───── DATA FOR PROCESSING ─────
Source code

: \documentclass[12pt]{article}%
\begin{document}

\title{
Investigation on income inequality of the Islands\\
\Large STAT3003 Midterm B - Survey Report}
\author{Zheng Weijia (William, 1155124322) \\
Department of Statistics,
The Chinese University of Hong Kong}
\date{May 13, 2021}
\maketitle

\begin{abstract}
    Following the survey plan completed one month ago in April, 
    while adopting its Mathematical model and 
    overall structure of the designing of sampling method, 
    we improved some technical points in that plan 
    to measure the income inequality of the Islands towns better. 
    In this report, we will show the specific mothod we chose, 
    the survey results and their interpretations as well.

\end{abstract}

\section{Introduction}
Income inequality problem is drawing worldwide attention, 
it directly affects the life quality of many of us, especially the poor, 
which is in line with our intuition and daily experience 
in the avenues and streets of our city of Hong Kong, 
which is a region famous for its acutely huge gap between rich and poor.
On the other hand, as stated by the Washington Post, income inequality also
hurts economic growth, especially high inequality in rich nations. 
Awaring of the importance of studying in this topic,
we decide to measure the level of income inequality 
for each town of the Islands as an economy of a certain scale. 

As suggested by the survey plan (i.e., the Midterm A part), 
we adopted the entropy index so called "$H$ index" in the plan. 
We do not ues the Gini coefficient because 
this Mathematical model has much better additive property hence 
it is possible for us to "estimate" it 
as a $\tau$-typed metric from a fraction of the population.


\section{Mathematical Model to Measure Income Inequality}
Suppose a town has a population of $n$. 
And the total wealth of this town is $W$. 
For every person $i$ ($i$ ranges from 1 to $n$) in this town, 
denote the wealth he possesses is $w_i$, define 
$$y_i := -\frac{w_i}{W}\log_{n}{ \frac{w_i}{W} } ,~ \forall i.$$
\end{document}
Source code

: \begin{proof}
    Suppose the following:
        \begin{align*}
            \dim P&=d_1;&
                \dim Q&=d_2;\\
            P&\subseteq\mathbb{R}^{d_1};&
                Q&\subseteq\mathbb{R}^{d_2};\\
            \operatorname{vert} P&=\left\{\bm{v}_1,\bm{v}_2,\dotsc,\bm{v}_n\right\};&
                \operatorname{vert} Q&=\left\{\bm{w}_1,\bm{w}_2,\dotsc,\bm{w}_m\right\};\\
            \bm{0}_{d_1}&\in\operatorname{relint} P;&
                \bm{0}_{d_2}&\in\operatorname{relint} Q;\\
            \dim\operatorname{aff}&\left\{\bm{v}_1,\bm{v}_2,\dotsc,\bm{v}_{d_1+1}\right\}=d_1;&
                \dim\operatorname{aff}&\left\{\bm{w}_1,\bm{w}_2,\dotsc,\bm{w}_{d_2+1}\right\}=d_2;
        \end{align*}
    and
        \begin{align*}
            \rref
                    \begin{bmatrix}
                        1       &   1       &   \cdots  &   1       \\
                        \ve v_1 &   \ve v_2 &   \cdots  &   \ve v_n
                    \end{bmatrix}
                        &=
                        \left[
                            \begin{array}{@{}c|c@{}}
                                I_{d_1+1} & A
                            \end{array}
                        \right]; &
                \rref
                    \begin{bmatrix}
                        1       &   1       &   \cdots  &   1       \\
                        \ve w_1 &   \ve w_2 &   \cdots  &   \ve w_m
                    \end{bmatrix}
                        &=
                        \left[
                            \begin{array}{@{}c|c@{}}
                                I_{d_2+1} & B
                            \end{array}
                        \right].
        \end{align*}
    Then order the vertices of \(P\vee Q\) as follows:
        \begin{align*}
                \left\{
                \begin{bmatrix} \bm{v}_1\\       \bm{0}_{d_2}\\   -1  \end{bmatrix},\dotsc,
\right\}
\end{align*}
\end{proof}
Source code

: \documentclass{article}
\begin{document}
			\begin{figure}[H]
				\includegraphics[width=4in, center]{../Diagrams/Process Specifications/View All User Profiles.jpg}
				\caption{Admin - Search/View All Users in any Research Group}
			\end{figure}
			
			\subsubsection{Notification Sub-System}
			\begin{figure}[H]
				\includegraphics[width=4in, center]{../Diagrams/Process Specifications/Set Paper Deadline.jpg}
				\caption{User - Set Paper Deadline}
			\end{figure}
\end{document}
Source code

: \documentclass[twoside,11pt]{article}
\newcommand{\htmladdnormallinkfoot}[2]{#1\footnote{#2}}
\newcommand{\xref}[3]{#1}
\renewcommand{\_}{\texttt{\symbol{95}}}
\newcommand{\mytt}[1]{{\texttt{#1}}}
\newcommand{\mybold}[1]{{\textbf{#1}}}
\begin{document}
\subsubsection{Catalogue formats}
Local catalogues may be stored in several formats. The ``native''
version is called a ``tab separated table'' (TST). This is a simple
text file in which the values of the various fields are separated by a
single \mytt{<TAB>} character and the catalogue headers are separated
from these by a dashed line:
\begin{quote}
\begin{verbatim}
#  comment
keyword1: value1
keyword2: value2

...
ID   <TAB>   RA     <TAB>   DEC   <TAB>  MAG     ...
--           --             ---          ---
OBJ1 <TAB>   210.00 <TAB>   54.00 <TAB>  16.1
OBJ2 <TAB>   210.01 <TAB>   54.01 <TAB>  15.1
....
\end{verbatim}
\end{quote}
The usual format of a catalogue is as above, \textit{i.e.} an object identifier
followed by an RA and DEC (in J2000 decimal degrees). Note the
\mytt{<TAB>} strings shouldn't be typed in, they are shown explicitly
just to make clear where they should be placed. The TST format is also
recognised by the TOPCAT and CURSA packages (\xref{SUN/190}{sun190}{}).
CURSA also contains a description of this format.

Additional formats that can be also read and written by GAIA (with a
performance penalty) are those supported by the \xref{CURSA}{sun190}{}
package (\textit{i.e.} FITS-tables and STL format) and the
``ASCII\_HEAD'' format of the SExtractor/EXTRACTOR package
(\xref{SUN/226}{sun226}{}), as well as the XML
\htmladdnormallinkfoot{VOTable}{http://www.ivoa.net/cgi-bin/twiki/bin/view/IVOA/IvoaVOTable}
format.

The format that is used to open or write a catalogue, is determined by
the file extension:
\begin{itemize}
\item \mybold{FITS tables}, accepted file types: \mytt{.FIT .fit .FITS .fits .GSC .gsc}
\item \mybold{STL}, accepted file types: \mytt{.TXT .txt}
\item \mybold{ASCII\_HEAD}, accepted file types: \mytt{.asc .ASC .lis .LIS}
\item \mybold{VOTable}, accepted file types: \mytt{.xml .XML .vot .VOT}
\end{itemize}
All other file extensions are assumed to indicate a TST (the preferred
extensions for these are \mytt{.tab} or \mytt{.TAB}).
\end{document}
─────
**WHAT TO WORK ON:**
Which lines of the data include "better"? Copy each of them.

**TASK SOLUTION:**
    to measure the income inequality of the Islands towns better. 
this Mathematical model has much better additive property hence 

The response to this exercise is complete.